EXTRACTED ENTRIES START

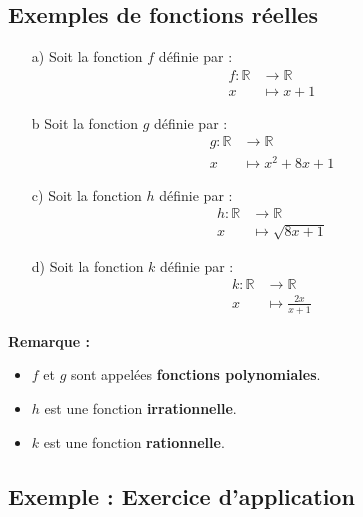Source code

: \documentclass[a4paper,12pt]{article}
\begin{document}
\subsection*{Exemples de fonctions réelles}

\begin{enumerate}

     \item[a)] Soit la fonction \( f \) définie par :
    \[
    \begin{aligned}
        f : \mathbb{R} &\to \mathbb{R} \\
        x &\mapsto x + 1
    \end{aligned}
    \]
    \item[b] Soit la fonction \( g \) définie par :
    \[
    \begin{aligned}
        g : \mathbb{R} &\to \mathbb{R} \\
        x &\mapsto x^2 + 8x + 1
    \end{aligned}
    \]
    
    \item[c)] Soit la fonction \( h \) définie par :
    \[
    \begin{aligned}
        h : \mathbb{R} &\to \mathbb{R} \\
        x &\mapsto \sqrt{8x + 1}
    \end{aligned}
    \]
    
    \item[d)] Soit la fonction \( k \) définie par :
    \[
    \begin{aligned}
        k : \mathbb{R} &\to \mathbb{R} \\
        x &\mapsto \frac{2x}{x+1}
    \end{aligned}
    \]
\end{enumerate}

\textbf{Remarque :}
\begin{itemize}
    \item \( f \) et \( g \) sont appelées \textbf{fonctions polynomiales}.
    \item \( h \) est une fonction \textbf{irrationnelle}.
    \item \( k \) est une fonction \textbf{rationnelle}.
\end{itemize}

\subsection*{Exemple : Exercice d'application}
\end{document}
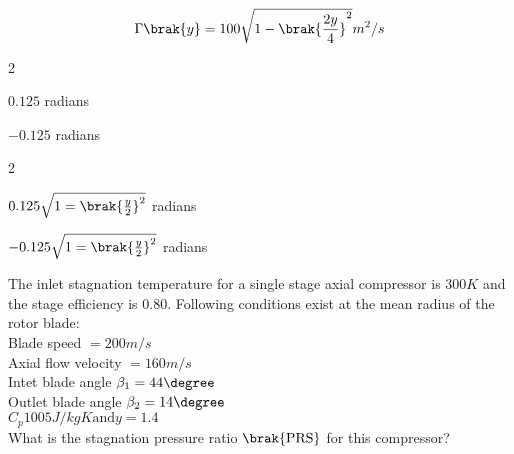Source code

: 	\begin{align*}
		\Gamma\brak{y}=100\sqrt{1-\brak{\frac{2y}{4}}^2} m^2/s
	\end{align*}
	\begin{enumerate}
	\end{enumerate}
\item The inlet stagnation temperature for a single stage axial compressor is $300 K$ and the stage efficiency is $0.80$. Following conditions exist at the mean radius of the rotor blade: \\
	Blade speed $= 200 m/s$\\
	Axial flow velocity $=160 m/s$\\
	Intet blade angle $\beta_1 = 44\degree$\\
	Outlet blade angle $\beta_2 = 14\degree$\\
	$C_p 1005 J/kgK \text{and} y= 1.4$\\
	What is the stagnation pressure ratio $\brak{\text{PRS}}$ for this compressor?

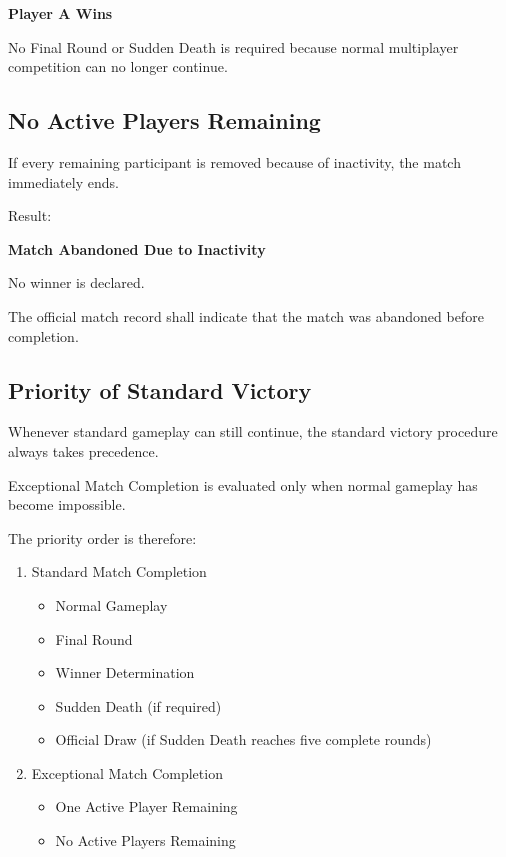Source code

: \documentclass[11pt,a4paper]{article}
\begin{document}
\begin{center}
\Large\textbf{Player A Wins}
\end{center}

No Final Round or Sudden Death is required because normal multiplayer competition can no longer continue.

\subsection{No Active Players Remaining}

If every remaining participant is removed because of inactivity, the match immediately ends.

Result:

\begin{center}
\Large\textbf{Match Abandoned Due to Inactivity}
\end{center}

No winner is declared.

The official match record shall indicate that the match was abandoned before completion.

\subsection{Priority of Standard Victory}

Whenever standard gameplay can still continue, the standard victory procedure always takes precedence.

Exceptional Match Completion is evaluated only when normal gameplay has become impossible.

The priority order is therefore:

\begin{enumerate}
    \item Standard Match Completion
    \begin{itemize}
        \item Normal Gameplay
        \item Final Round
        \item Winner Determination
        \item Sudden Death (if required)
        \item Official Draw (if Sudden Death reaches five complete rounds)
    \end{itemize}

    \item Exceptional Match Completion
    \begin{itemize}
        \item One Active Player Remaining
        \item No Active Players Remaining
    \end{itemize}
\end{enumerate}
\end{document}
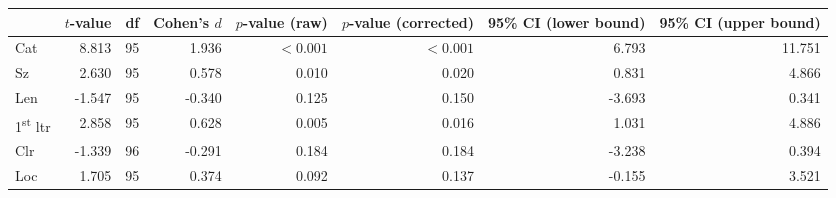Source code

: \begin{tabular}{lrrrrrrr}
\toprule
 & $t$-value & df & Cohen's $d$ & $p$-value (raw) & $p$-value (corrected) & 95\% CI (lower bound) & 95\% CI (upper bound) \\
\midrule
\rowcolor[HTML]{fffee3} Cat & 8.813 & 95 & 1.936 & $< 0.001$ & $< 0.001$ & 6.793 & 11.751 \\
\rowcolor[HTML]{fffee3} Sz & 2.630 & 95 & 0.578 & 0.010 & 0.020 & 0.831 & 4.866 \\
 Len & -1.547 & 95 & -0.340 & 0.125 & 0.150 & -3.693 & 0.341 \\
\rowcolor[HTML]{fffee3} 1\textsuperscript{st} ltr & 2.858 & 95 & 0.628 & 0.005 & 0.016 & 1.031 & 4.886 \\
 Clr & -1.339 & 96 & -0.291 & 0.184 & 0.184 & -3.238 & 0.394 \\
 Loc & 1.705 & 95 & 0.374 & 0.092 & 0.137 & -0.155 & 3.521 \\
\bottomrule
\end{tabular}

EXTRACTED ENTRIES END

■ **TASK**
The records above should be written out exactly, and the images dropped.

■ **EXERCISE ANSWER**
Source code

: \documentclass[a4paper,12pt]{article}
\begin{document}
\subsection*{Exemples de fonctions réelles}

\begin{enumerate}

     \item[a)] Soit la fonction \( f \) définie par :
    \[
    \begin{aligned}
        f : \mathbb{R} &\to \mathbb{R} \\
        x &\mapsto x + 1
    \end{aligned}
    \]
    \item[b] Soit la fonction \( g \) définie par :
    \[
    \begin{aligned}
        g : \mathbb{R} &\to \mathbb{R} \\
        x &\mapsto x^2 + 8x + 1
    \end{aligned}
    \]
    
    \item[c)] Soit la fonction \( h \) définie par :
    \[
    \begin{aligned}
        h : \mathbb{R} &\to \mathbb{R} \\
        x &\mapsto \sqrt{8x + 1}
    \end{aligned}
    \]
    
    \item[d)] Soit la fonction \( k \) définie par :
    \[
    \begin{aligned}
        k : \mathbb{R} &\to \mathbb{R} \\
        x &\mapsto \frac{2x}{x+1}
    \end{aligned}
    \]
\end{enumerate}

\textbf{Remarque :}
\begin{itemize}
    \item \( f \) et \( g \) sont appelées \textbf{fonctions polynomiales}.
    \item \( h \) est une fonction \textbf{irrationnelle}.
    \item \( k \) est une fonction \textbf{rationnelle}.
\end{itemize}

\subsection*{Exemple : Exercice d'application}
\end{document}
Source code

: 	\begin{align*}
		\Gamma\brak{y}=100\sqrt{1-\brak{\frac{2y}{4}}^2} m^2/s
	\end{align*}
	\begin{enumerate}
	\end{enumerate}
\item The inlet stagnation temperature for a single stage axial compressor is $300 K$ and the stage efficiency is $0.80$. Following conditions exist at the mean radius of the rotor blade: \\
	Blade speed $= 200 m/s$\\
	Axial flow velocity $=160 m/s$\\
	Intet blade angle $\beta_1 = 44\degree$\\
	Outlet blade angle $\beta_2 = 14\degree$\\
	$C_p 1005 J/kgK \text{and} y= 1.4$\\
	What is the stagnation pressure ratio $\brak{\text{PRS}}$ for this compressor?

Source code

: \documentclass[11pt,a4paper]{article}
\begin{document}
\begin{center}
\Large\textbf{Player A Wins}
\end{center}

No Final Round or Sudden Death is required because normal multiplayer competition can no longer continue.

\subsection{No Active Players Remaining}

If every remaining participant is removed because of inactivity, the match immediately ends.

Result:

\begin{center}
\Large\textbf{Match Abandoned Due to Inactivity}
\end{center}

No winner is declared.

The official match record shall indicate that the match was abandoned before completion.

\subsection{Priority of Standard Victory}

Whenever standard gameplay can still continue, the standard victory procedure always takes precedence.

Exceptional Match Completion is evaluated only when normal gameplay has become impossible.

The priority order is therefore:

\begin{enumerate}
    \item Standard Match Completion
    \begin{itemize}
        \item Normal Gameplay
        \item Final Round
        \item Winner Determination
        \item Sudden Death (if required)
        \item Official Draw (if Sudden Death reaches five complete rounds)
    \end{itemize}

    \item Exceptional Match Completion
    \begin{itemize}
        \item One Active Player Remaining
        \item No Active Players Remaining
    \end{itemize}
\end{enumerate}
\end{document}
Source code

: \begin{tabular}{lrrrrrrr}
\toprule
 & $t$-value & df & Cohen's $d$ & $p$-value (raw) & $p$-value (corrected) & 95\% CI (lower bound) & 95\% CI (upper bound) \\
\midrule
\rowcolor[HTML]{fffee3} Cat & 8.813 & 95 & 1.936 & $< 0.001$ & $< 0.001$ & 6.793 & 11.751 \\
\rowcolor[HTML]{fffee3} Sz & 2.630 & 95 & 0.578 & 0.010 & 0.020 & 0.831 & 4.866 \\
 Len & -1.547 & 95 & -0.340 & 0.125 & 0.150 & -3.693 & 0.341 \\
\rowcolor[HTML]{fffee3} 1\textsuperscript{st} ltr & 2.858 & 95 & 0.628 & 0.005 & 0.016 & 1.031 & 4.886 \\
 Clr & -1.339 & 96 & -0.291 & 0.184 & 0.184 & -3.238 & 0.394 \\
 Loc & 1.705 & 95 & 0.374 & 0.092 & 0.137 & -0.155 & 3.521 \\
\bottomrule
\end{tabular}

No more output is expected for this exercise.